(Saved entries)
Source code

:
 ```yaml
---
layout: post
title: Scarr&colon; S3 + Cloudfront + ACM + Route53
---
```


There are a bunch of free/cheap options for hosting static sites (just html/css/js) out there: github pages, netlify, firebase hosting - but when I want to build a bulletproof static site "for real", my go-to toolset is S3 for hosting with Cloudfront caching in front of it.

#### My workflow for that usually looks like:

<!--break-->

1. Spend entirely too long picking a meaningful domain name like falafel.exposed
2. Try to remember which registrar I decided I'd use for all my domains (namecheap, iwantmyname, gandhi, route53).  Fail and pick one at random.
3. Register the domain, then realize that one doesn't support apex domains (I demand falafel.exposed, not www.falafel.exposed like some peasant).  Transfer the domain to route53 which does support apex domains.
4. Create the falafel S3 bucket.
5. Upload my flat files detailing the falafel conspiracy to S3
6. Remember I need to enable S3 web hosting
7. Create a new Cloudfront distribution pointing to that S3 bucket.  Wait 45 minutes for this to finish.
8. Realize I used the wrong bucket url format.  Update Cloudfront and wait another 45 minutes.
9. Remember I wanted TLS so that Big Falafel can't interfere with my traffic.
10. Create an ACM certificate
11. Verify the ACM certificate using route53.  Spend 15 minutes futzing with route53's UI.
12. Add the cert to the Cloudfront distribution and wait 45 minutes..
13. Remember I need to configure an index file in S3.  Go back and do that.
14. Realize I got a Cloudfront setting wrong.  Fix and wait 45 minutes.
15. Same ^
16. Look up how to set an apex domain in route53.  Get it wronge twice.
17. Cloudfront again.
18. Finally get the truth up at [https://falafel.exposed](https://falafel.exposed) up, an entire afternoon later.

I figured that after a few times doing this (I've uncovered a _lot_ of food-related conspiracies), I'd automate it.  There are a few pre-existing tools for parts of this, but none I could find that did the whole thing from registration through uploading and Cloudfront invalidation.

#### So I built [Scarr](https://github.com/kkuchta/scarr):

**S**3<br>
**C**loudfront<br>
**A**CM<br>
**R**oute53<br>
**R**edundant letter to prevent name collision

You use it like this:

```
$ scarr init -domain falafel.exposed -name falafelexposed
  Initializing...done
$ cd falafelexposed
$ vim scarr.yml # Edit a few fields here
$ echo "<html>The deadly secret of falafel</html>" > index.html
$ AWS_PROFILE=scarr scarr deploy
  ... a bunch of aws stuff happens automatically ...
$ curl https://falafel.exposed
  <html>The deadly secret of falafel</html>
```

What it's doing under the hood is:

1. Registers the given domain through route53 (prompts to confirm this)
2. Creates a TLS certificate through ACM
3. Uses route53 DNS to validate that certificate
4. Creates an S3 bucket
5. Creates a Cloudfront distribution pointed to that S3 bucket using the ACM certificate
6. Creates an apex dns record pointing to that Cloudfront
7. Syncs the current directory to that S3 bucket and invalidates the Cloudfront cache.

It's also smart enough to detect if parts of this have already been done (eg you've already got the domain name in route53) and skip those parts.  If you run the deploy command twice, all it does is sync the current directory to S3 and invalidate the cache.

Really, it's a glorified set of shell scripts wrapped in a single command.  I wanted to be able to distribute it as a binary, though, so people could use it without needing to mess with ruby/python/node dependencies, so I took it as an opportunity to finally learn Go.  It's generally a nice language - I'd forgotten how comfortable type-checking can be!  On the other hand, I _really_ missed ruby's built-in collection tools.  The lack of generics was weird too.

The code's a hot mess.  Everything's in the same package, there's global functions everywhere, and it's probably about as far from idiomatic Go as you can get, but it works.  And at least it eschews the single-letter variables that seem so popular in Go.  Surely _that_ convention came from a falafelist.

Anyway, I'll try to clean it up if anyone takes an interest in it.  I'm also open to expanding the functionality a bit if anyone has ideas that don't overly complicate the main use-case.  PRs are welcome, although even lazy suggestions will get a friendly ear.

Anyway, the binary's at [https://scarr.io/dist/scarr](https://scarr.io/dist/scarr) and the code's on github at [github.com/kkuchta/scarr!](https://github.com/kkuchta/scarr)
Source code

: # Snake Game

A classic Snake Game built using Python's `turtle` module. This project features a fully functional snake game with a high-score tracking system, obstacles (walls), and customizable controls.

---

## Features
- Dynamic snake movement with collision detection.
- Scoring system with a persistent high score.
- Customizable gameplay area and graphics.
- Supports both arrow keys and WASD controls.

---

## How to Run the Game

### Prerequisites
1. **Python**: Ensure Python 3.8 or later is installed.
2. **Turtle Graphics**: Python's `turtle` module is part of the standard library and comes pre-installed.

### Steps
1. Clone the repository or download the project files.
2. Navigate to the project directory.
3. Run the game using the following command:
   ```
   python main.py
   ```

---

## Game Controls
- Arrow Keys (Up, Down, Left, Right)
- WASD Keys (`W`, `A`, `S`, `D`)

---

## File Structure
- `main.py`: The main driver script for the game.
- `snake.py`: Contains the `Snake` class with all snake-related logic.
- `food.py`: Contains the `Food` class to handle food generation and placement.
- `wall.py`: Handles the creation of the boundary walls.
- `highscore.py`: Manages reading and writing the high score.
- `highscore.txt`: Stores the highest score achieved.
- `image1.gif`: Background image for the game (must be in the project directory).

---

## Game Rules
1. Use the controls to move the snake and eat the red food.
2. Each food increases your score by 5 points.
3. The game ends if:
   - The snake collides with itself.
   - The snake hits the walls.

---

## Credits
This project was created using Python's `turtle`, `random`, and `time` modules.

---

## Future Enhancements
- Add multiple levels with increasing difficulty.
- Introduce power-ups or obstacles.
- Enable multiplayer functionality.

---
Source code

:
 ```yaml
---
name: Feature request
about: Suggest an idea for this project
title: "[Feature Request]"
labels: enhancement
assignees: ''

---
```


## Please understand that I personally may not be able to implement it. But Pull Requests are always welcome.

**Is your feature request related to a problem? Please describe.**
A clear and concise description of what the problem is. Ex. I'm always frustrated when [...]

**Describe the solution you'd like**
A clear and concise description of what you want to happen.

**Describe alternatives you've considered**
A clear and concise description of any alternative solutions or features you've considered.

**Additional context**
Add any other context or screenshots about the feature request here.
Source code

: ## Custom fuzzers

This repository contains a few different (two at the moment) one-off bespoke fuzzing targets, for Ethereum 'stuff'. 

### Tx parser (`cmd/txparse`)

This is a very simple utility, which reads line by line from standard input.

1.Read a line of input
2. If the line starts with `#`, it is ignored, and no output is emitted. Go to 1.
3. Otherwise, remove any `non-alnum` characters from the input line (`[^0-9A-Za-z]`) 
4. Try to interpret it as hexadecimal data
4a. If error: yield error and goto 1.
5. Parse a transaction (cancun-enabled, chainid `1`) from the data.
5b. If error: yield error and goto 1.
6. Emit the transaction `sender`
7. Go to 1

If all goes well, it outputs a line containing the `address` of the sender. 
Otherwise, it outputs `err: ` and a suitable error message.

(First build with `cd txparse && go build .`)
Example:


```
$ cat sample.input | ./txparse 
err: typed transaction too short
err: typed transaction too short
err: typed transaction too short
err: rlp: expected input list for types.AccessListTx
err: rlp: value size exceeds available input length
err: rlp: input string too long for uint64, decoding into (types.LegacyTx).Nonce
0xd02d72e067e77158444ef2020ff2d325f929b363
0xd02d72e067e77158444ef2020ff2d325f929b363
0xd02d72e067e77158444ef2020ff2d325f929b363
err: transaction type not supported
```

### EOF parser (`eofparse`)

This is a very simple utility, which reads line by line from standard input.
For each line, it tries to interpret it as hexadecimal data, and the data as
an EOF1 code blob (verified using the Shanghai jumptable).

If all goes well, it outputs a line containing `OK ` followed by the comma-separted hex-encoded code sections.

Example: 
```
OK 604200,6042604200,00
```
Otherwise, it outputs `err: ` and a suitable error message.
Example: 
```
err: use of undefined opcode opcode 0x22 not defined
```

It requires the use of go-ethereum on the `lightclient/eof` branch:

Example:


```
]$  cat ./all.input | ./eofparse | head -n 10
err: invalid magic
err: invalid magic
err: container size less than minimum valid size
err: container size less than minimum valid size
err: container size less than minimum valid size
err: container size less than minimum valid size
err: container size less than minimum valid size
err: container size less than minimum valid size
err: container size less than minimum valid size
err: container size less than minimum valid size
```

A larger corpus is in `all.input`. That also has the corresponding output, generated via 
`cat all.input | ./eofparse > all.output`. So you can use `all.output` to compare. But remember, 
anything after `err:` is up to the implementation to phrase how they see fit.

**WHAT TO WORK ON:**
What lines in the data above contain the word "random"? Copy them all.

**TASK RESPONSE:**
2. Try to remember which registrar I decided I'd use for all my domains (namecheap, iwantmyname, gandhi, route53).  Fail and pick one at random.
This project was created using Python's `turtle`, `random`, and `time` modules.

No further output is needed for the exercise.